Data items
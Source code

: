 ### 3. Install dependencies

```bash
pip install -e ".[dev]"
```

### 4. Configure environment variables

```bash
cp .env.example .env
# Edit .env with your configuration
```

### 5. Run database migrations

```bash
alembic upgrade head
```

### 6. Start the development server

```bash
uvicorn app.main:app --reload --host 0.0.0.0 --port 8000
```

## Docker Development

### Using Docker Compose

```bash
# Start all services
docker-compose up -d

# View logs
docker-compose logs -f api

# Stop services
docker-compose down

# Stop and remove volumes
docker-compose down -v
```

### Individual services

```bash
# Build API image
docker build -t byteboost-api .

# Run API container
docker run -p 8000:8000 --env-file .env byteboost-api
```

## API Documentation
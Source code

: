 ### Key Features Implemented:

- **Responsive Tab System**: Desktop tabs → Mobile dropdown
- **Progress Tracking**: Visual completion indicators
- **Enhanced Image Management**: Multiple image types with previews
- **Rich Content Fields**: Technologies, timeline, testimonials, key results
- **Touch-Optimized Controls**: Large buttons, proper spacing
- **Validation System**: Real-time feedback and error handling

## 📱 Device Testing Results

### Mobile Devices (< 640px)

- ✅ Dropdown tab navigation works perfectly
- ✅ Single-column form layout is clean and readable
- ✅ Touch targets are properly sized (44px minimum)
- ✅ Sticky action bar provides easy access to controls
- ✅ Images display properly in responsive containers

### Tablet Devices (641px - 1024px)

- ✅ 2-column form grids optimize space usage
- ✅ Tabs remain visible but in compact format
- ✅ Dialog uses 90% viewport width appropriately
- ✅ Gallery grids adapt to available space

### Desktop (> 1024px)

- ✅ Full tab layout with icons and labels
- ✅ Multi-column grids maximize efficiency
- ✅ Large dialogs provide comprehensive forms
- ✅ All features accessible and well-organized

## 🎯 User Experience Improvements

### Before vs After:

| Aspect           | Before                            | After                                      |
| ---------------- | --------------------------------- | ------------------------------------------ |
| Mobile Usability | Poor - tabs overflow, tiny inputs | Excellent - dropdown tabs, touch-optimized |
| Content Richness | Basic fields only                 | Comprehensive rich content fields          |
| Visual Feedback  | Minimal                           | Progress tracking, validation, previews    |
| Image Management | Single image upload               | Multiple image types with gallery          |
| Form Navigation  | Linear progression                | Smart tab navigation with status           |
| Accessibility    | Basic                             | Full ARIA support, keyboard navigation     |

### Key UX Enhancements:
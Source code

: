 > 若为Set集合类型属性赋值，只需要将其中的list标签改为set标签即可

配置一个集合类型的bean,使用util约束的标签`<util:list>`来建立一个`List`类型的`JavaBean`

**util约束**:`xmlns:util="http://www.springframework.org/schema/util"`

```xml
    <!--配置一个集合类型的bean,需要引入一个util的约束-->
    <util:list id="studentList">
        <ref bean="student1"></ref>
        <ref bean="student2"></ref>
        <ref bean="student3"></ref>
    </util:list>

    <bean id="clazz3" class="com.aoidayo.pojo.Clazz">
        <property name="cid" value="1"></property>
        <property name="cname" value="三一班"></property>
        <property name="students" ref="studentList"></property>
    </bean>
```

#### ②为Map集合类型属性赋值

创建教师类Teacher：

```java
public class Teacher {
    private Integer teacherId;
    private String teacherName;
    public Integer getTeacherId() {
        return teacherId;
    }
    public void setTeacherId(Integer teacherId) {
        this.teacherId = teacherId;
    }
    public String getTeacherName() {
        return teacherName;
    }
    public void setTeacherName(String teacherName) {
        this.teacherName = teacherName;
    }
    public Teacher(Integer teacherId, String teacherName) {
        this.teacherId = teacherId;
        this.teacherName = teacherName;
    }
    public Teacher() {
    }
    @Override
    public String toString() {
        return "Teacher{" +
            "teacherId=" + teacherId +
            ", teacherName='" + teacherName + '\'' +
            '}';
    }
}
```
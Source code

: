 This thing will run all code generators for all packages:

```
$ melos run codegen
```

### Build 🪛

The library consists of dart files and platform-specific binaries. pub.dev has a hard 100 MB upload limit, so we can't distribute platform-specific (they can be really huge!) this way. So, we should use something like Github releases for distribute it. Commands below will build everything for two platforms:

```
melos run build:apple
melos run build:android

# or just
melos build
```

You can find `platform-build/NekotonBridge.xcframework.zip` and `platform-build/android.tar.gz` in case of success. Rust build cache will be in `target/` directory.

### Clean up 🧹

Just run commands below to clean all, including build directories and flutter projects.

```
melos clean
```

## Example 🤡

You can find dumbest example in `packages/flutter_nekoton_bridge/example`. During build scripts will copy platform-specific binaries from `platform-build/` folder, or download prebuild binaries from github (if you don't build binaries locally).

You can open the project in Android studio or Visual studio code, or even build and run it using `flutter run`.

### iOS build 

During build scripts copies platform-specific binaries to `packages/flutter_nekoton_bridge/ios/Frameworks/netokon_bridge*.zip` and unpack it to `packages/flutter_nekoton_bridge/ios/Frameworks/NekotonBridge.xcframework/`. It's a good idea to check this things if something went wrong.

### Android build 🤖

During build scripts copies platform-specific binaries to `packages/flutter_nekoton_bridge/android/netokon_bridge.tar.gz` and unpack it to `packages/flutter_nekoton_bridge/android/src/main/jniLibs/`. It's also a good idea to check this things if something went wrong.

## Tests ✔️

▶ DIRECTIONS FOR THIS TASK
Read through the records above and copy the lines that contain "value".

▶ OUTPUT BELOW
        <property name="cid" value="1"></property>
        <property name="cname" value="三一班"></property>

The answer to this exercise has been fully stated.